(Excerpts from a dataset)

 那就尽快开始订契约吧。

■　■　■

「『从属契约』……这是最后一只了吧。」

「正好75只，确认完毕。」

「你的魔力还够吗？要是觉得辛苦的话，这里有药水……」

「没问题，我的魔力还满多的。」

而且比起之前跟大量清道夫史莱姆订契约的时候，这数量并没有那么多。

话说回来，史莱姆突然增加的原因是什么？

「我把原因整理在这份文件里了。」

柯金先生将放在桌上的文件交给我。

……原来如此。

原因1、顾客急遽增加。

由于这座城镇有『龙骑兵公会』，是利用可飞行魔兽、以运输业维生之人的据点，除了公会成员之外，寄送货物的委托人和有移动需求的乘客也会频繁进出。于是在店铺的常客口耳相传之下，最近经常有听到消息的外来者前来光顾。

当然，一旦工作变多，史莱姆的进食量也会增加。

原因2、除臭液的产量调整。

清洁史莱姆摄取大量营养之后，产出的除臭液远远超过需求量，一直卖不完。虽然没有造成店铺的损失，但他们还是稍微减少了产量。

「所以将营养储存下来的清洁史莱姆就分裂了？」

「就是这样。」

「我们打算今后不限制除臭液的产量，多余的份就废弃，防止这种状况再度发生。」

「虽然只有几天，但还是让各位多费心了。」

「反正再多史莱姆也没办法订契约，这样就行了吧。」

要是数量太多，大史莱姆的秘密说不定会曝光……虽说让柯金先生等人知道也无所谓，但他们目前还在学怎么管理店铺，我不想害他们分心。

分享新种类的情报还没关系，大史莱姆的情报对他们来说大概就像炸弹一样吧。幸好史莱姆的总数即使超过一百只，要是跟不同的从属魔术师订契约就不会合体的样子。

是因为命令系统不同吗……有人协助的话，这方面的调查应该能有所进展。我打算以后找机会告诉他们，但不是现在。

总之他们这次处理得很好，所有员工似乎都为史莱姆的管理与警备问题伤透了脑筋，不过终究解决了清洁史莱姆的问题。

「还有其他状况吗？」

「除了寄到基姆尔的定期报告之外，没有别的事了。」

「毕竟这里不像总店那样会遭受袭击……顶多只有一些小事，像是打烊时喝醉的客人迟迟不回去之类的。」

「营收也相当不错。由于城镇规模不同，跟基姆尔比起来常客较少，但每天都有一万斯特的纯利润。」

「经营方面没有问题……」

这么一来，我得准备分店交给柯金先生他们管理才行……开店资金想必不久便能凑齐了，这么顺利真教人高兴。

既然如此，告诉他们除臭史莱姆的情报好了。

Exercise instructions:
All lines above from the one containing "清洁史莱姆摄取大量营养之后，" to the one containing "是因为命令系统不同吗……有人" must be repeated exactly, both lines included, and no others.

Task result:
清洁史莱姆摄取大量营养之后，产出的除臭液远远超过需求量，一直卖不完。虽然没有造成店铺的损失，但他们还是稍微减少了产量。

「所以将营养储存下来的清洁史莱姆就分裂了？」

「就是这样。」

「我们打算今后不限制除臭液的产量，多余的份就废弃，防止这种状况再度发生。」

「虽然只有几天，但还是让各位多费心了。」

「反正再多史莱姆也没办法订契约，这样就行了吧。」

要是数量太多，大史莱姆的秘密说不定会曝光……虽说让柯金先生等人知道也无所谓，但他们目前还在学怎么管理店铺，我不想害他们分心。

分享新种类的情报还没关系，大史莱姆的情报对他们来说大概就像炸弹一样吧。幸好史莱姆的总数即使超过一百只，要是跟不同的从属魔术师订契约就不会合体的样子。

是因为命令系统不同吗……有人协助的话，这方面的调查应该能有所进展。我打算以后找机会告诉他们，但不是现在。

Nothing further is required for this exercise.